● **ASSIGNMENT**
Using the listing below, set down each line from the line containing "330 | 2% | 16%" through the line containing "344 | 0.5% |", both ends included, exactly and with nothing added.
=-=-=
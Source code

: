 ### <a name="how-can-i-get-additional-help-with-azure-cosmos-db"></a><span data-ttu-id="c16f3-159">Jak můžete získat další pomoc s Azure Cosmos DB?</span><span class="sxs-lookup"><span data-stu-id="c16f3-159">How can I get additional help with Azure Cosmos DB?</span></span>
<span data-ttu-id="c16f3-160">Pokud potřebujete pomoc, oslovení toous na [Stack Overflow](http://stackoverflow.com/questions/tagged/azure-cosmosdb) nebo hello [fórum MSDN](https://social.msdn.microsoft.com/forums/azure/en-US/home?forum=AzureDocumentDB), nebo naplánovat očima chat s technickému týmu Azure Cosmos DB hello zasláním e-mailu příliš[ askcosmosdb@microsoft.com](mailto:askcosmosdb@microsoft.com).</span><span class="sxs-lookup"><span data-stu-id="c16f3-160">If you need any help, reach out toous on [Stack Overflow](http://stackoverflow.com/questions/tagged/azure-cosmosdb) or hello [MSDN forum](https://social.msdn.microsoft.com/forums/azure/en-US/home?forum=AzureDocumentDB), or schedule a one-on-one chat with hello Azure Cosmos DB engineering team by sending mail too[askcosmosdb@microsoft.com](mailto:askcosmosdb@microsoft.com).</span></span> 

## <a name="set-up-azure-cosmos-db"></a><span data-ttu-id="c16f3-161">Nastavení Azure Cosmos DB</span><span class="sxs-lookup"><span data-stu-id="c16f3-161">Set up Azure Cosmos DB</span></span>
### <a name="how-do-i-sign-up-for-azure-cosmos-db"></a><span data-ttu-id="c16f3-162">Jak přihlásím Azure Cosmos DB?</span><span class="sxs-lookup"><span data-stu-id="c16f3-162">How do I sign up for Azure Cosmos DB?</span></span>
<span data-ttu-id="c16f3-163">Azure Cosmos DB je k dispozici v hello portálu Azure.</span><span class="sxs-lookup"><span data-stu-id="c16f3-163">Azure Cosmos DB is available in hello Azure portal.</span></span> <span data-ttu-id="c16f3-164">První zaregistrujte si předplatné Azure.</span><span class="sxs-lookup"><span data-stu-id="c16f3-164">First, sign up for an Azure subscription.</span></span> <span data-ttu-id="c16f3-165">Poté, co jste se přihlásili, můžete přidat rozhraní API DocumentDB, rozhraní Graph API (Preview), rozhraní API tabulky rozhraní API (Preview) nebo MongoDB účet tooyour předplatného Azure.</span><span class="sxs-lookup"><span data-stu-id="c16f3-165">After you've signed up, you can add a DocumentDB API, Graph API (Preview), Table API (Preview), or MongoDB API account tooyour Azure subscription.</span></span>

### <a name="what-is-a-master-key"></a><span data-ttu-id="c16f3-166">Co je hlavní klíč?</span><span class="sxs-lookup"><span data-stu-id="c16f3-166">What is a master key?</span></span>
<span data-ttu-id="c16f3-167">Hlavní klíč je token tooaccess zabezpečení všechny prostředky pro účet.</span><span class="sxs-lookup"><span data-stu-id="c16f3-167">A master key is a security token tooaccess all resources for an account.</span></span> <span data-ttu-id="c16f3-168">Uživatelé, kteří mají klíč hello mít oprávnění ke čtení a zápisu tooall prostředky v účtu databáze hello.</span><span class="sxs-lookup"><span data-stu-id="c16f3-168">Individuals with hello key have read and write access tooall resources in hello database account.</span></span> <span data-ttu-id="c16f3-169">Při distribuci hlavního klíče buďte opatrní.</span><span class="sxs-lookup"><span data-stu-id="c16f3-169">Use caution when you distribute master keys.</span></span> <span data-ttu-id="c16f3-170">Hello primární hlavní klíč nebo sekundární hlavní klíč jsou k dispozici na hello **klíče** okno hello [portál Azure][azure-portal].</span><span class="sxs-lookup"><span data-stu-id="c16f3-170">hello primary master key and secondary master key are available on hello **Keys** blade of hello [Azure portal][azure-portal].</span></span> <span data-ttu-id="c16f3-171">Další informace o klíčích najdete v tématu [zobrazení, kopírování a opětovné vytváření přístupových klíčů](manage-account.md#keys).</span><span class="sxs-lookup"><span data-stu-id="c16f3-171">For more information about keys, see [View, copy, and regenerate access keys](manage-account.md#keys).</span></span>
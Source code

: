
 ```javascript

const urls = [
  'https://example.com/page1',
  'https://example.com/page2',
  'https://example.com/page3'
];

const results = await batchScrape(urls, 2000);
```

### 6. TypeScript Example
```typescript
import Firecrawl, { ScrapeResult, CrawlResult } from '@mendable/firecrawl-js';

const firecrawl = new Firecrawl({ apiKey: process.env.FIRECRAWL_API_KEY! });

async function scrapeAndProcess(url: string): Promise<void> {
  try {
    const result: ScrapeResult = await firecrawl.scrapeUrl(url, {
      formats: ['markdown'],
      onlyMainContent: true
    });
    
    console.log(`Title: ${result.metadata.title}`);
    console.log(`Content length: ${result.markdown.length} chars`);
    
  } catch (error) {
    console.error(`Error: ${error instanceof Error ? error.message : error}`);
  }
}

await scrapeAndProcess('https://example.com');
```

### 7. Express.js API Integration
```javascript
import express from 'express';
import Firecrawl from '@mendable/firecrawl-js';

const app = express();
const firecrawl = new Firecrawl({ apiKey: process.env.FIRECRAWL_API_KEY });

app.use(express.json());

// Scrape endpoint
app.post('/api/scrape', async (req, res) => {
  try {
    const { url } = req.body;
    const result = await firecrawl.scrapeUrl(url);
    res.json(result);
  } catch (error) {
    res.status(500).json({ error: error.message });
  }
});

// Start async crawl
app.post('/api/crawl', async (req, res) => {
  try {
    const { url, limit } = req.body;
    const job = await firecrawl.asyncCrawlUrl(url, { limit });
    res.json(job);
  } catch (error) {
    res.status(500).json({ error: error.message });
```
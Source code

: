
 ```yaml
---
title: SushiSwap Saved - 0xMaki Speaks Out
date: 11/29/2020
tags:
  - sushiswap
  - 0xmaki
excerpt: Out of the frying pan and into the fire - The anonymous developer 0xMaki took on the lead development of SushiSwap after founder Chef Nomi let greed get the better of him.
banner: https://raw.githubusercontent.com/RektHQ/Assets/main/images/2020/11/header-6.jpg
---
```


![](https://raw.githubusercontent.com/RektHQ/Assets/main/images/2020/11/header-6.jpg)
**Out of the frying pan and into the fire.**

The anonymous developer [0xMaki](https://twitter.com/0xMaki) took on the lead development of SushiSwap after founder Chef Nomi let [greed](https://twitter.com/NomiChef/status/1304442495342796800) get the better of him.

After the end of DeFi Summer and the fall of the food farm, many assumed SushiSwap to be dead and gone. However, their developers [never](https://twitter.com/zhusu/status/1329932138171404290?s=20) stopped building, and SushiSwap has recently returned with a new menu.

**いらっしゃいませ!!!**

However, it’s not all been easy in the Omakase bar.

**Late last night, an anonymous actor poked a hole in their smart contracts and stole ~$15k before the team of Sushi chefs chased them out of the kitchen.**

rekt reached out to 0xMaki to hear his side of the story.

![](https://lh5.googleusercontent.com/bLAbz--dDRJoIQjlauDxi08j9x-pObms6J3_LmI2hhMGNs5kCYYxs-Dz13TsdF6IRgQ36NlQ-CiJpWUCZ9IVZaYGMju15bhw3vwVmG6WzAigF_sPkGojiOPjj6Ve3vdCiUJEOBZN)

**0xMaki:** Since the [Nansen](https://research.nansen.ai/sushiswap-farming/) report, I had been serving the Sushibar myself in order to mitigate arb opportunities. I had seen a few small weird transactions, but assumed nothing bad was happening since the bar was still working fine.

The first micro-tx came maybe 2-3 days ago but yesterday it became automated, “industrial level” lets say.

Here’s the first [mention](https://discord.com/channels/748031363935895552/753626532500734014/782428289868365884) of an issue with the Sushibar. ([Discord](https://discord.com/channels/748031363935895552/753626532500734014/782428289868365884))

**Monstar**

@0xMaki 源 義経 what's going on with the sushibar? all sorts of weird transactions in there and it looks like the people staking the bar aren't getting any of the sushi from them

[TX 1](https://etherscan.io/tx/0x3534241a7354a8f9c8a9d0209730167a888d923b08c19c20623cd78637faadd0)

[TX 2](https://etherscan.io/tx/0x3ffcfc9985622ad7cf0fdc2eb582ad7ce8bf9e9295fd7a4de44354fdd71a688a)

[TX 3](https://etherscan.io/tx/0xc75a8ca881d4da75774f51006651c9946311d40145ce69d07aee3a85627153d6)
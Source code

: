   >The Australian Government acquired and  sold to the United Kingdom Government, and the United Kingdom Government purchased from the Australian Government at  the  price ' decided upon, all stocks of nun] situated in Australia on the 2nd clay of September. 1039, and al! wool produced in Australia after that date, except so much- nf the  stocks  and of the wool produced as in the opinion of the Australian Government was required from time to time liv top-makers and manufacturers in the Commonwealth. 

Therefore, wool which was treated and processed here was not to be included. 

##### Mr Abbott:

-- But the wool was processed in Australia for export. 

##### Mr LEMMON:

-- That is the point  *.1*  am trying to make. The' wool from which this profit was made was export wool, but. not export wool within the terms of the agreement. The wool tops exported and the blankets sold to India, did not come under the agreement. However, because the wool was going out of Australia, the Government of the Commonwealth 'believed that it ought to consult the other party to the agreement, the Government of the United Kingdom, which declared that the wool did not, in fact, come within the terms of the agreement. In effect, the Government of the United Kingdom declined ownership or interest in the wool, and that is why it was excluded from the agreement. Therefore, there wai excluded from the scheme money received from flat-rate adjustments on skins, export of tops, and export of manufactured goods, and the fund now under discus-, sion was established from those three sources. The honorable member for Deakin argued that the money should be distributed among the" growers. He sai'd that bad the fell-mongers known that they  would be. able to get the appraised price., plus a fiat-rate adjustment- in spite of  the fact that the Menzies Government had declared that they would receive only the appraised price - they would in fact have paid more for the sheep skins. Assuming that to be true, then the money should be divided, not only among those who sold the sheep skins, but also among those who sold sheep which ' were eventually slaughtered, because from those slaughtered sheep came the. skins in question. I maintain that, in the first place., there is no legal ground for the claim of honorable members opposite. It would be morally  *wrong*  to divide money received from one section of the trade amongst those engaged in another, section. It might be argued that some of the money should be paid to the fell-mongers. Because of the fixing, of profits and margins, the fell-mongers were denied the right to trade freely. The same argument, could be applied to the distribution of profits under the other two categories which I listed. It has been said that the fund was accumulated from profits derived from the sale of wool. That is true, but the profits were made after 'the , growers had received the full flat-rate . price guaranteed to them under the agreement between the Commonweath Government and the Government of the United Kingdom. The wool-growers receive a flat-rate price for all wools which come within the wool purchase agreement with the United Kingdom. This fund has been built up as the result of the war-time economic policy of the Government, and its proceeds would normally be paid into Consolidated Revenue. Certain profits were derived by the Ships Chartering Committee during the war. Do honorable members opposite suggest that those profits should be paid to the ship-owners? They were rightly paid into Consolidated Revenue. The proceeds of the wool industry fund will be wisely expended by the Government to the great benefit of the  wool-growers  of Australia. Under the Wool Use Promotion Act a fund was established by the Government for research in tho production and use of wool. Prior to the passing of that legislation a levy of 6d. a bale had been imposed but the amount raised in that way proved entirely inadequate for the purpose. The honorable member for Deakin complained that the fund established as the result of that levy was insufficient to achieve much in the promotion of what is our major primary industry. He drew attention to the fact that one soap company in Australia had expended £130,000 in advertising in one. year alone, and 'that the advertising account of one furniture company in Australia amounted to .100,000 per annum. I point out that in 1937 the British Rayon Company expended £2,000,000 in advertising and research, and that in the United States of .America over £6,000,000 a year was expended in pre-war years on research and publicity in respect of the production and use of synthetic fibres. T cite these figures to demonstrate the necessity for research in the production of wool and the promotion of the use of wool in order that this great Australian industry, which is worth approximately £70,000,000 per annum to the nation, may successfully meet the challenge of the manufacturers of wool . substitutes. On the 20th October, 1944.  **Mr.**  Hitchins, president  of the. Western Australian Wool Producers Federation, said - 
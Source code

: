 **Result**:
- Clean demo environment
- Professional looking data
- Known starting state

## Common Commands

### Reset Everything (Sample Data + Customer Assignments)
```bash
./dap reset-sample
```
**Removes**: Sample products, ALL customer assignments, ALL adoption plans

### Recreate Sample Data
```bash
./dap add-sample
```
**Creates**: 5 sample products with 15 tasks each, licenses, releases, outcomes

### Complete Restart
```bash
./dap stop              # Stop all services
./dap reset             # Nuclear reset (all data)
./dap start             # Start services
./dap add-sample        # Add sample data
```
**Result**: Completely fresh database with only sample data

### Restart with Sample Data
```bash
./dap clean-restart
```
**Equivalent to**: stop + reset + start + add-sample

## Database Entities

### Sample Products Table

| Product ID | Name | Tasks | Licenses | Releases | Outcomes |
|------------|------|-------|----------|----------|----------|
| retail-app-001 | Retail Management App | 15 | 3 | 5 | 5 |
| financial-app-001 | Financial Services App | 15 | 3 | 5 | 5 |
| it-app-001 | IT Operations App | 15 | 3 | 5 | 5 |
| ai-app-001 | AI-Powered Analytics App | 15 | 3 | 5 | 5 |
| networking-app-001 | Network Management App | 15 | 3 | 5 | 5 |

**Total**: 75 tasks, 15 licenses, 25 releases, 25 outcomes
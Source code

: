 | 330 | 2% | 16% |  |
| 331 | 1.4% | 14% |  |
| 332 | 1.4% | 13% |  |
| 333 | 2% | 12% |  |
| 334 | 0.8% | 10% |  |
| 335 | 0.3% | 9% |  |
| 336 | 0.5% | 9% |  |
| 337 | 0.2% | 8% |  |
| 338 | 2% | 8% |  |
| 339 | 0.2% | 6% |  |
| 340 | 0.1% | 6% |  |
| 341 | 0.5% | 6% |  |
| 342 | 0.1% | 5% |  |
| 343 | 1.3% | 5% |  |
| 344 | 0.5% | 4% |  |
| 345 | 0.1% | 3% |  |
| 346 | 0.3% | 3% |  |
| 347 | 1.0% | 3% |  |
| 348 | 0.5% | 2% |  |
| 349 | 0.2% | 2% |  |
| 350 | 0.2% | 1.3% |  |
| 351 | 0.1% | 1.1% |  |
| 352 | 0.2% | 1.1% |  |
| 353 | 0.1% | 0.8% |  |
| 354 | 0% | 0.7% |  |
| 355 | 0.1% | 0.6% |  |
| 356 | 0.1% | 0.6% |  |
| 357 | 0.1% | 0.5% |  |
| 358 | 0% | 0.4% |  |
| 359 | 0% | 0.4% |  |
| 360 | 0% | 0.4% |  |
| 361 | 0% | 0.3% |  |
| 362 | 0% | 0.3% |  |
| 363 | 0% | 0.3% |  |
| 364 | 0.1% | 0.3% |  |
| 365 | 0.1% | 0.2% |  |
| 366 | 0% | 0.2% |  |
=-=-=
● **TASK OUTPUT**
: | 330 | 2% | 16% |  |
| 331 | 1.4% | 14% |  |
| 332 | 1.4% | 13% |  |
| 333 | 2% | 12% |  |
| 334 | 0.8% | 10% |  |
| 335 | 0.3% | 9% |  |
| 336 | 0.5% | 9% |  |
| 337 | 0.2% | 8% |  |
| 338 | 2% | 8% |  |
| 339 | 0.2% | 6% |  |
| 340 | 0.1% | 6% |  |
| 341 | 0.5% | 6% |  |
| 342 | 0.1% | 5% |  |
| 343 | 1.3% | 5% |  |
| 344 | 0.5% | 4% |  |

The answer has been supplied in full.